Mit 18 Jahren (1955) bringt sie Tochter Sophie zur Welt [hier endet der 3-Teiler
"Sissi" mit Happy-End], im Jahr darauf Gisela. 1857 stirbt Töchterchen
Sophie. 1858 gebärt Sissi den heiß erwarteten Kronprinz Rudolf. Damit
war ihre Funktion erfüllt. Von ihren Kindern hat sie nicht viel - die Schwiegermutter
nimmt sie sofort in ihre Obhut und zieht sie auf.
1868 wird noch Töchterchen Marie Valerie geboren, die von Sissi vergöttert
wird.
Franz
zieht in den Krieg gegen Frankreich und Italien, doch ist er, wie Sissi feststellen
muß, in amourösen Abenteuern erfolgreicher wie in militärischen.
Die junge Kaiserin zieht sich daraufhin von Hof und Kaiser zurück und widmet
sich fortan der Körperpflege, ihren Hunden, Pferden und Reisen.
Zwar fällt dem Volk wohl auf, daß sich das Kaiserpaar auseinandergelebt
hat und heißt das gar nicht gut. Die Kaiserin hat jedoch sofort wieder alle
Sympathien, als man von der Tragödie von Mayerling erfährt: Im dortigen
kaiserlichen Jagdschloß nahe bei Wien erschießt aus nie geklärten
Gründen Sissis Sohn Rudolf seine Geliebte und dann sich selbst.

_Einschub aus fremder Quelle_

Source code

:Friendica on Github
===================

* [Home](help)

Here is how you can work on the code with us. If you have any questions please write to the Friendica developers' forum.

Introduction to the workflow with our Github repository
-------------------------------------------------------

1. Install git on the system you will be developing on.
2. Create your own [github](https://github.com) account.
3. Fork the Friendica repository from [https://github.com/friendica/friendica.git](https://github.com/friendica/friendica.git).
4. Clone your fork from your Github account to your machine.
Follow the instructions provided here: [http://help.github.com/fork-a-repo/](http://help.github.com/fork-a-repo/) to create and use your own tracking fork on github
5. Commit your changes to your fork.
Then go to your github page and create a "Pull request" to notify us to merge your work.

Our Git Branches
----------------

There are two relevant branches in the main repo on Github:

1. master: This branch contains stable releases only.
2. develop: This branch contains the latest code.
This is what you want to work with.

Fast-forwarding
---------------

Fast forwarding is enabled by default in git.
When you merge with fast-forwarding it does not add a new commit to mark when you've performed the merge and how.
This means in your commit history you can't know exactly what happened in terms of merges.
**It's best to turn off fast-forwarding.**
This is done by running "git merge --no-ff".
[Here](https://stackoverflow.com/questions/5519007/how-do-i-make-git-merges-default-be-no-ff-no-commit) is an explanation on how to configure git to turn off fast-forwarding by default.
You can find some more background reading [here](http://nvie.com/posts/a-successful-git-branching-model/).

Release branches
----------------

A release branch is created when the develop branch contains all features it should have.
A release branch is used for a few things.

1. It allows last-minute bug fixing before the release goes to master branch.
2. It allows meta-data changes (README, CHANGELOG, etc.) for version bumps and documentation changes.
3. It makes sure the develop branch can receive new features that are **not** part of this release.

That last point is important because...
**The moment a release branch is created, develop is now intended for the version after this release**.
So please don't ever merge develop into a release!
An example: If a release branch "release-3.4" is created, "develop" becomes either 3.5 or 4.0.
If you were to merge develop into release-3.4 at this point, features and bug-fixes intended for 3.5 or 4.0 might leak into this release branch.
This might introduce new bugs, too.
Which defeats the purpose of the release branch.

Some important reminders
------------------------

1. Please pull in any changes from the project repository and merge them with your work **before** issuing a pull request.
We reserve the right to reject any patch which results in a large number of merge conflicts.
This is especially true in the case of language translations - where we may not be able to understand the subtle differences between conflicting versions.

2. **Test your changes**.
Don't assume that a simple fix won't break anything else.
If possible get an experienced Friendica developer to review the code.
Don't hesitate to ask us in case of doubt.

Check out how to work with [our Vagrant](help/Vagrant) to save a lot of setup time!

Sissi ist darüber so untröstlich, daß sie fortan nur noch Schwarz
trägt.
Im Alter ist ihre Gesundheit aufgrund ihrer zahlreichen Hungerkuren stark angegriffen.
Gestorben ist sie jedoch eines gewaltsamen Todes. 1898 wird sie in Genf von dem
italienischen Anarchisten Luigi Lucheni mit einer Feile erstochen.
Das
Denkmal im Volksgarten
An Sissi erinnert in der nördlichsten Ecke des Volksgartens eines der schönsten
secessionistischen Denkmäler. Auf der Rückwand des Marmorsockels steht
zu lesen: "Ihrer unvergeßlichen Kaiserin Elisabeth errichteten dieses
Denkmal in unwandelbarer Liebe und Treue Österreichs Völker 1907".
Den
Platz für das Denkmal im Volksgarten hat zwar Kaiser Franz Joseph selbst
ausgesucht, doch erstmals kam der Auftrag zu einem Habsburger-Denkmal nicht vom
Hof selbst, sondern von einer Gruppe von Privatleuten, unter ihnen Hofjuwelier
Mayer. Vier Jahre nach Sissis Ermordung wurde ein Wettbewerb ausgeschrieben.
67 Einsendungen gab es, doch das Preisgericht wählte keinen Sieger aus. Die
Künstler protestierten und reichten Klage ein. 1904 gab's eine neuerliche,
begrenzte Ausschreibung. Hans Bitterlich und Friedrich Ohmann bekamen den Zuschlag.
Drei Jahre später war das Werk vollendet und wurde am 4. Juni 1907 enthüllt.
Nach dem Zweiten Weltkrieg wurde es renoviert.